Daniella Whyte

4 Harsh Truths that Will Make You Stronger (365 Days of Spirited Living — DAY 333)


4-harsh-truths-that-will-make-you-stronger

“You have power over your mind – not outside events. Realize this, and you will find strength.”
— Marcus Aurelius

If we could get away with it and still maintain our sanity, most of us would be content to live in a fantasy world. Why not? There would be no problems. We get to live in a castle. We eat perfectly cooked food. Servants wait on us hand and foot. We ride on white horses and kiss princes and princesses. Good deal, right? It’ll probably feel good for about a week, maybe a month, but after a while, we’ll grow tired of that life.

Luckily, we don’t get to live in fairy tales or fantasy worlds. We get to live in real life which is imperfect yet totally perfect for us as humans. It gives us both struggle and strength and everything in between. The real world is harsh without apology and yet it causes us to discover some powerful truths that make us stronger if we listen.

Here are four of those harsh truths that will make you stronger:

1. The world owes you nothing at all.

The world is not in the least bit indebted to you. There are billions of people on this planet who, for the most part, want some of the same things, are trying to get to some of the same places, and don’t really care about you or what you are doing. You might be the smartest, brightest, most beautiful, most generous person on the planet, but if you’re not using your life for the benefit of helping at least one other person, you are owed nothing for merely existing. And even if you did more than exist, you would still be owed nothing for merely doing your part to make the world better.

Most people will not tell you this, but they will certainly behave this way. The world stops for no one and it certainly does not owe anyone anything. You basically have two choices: You can throw a pity party for yourself and waste precious time being angry with bitter at the world. Or you can get a grip on life and go out into the world and do some good. You can imagine what the most fulfilled people choose to do with their lives and what the ultimate result is for them and decide if you want the same thing.

2. Your actions, not your words, determine who you are.
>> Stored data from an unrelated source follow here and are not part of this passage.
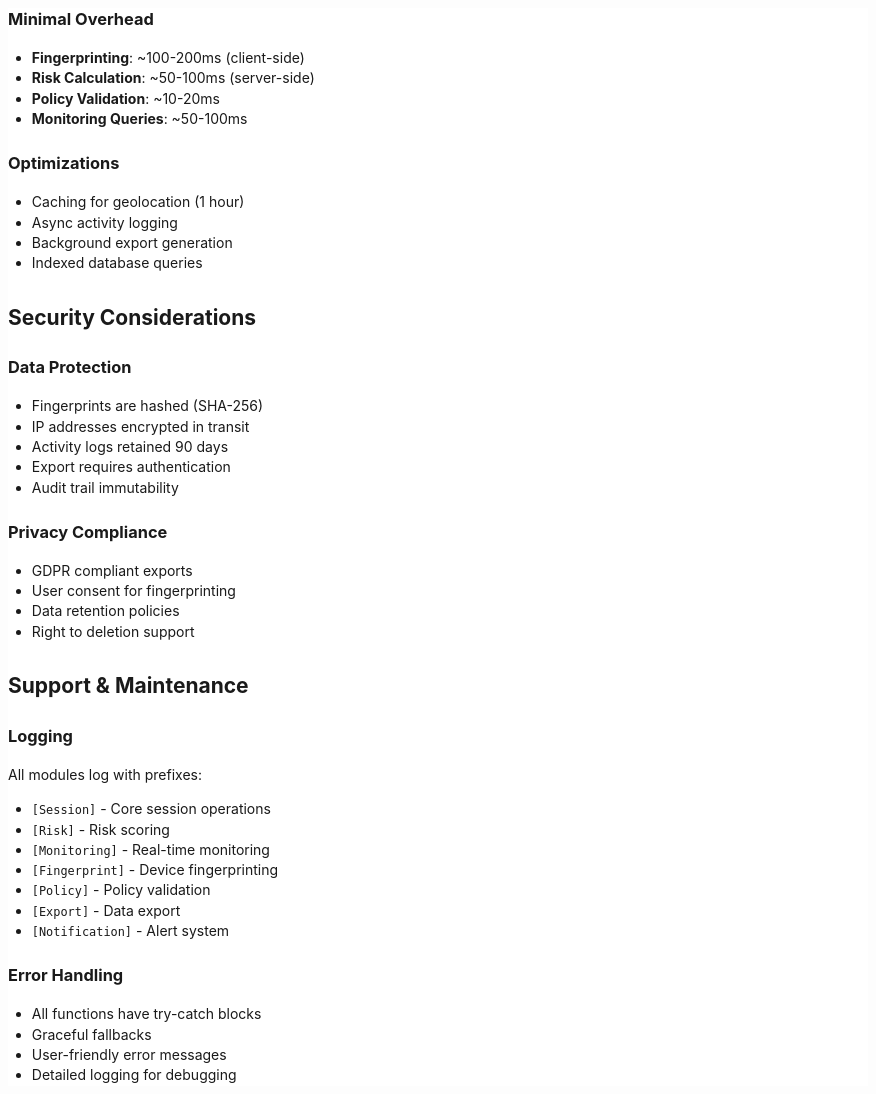 ### Minimal Overhead

- **Fingerprinting**: ~100-200ms (client-side)
- **Risk Calculation**: ~50-100ms (server-side)
- **Policy Validation**: ~10-20ms
- **Monitoring Queries**: ~50-100ms

### Optimizations

- Caching for geolocation (1 hour)
- Async activity logging
- Background export generation
- Indexed database queries

## Security Considerations

### Data Protection

- Fingerprints are hashed (SHA-256)
- IP addresses encrypted in transit
- Activity logs retained 90 days
- Export requires authentication
- Audit trail immutability

### Privacy Compliance

- GDPR compliant exports
- User consent for fingerprinting
- Data retention policies
- Right to deletion support

## Support & Maintenance

### Logging

All modules log with prefixes:
- `[Session]` - Core session operations
- `[Risk]` - Risk scoring
- `[Monitoring]` - Real-time monitoring
- `[Fingerprint]` - Device fingerprinting
- `[Policy]` - Policy validation
- `[Export]` - Data export
- `[Notification]` - Alert system

### Error Handling

- All functions have try-catch blocks
- Graceful fallbacks
- User-friendly error messages
- Detailed logging for debugging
Words are extremely cheap. They are often spoken into thin air, go in one ear and out the other, quickly forgotten, and rarely ever meaningful. People, even good, well-meaning people, talk all the time about how bad things are and how things should be or could be different. But talk matters very little unless it is backed up by action. You can sit around all day and complain about the world or put your hand to your chin and conceptualize about some utopia that doesn’t exist, but nothing will change until you get out there and put all your good ideas into action.

Good intention, just like words, is extremely wonderful. It is very beautiful in many ways. Everybody wants other people to have good intentions. But unless those intentions are coupled with action, it means nothing at all. What you do in life says a lot more about who you are and what kind of character you have than what you say.

3. Nobody is going to waltz into your life to rescue you.

We all like to fantasize that one day the guy or girl of our dreams will just walk into our lives, or the job we’ve always wanted will simply fall into our laps, or that we’ll wake up and everything will suddenly be perfect and wonderful. When we don’t like the way things are going or are looking to make a change in our everyday lives, we unrealistically hope that someone or something magical will just come along and deliver us from our miserable lives. The truth is, life doesn’t work that way. If you want your day to be saved, you have to be the one who saves it.

Nobody is responsible for rescuing you from your miserable life. There is no cavalry or some special person that is going to come to your house on a white horse and save you from all your troubles. You can dream about, wish for it, think hard about it, and cry about it all you want. It simply isn’t going to happen. If you want to see positive change in your life, you have to be responsible for doing the work to make that happen. This means shaking the dirt off your own armor, getting on your own white horse, and being your own hero.

4. Those who complain must learn to embrace their complaints.

There are two types of people in the world: those who bitch about everything and those who are grateful for anything. The things you complain about are yours to keep. They’re your babies; you get to hug them, talk to them, hate them, and love them. They also get to make you miserable on any given day. You can spend your whole life complaining about how you don’t have enough time or enough money or how no one is giving you a chance and how you had a terrible upbringing as excuses for not following your dreams and reaching your goals. Of course, everybody has at least one thing they can point to as a roadblock or a setback.

But therein is the difference between those who point fingers and those who put their fingers to work. The more you complain about your limitations, the more you find that you have them around. The more you use your limitations to do some good for yourself and the world, the stronger you find yourself becoming. Strong people ignore excuses that they could even make about themselves and choose to put their best foot forward, embrace the situations that come their way, be strong, and succeed.

“Nothing can dim the light which shines from within.”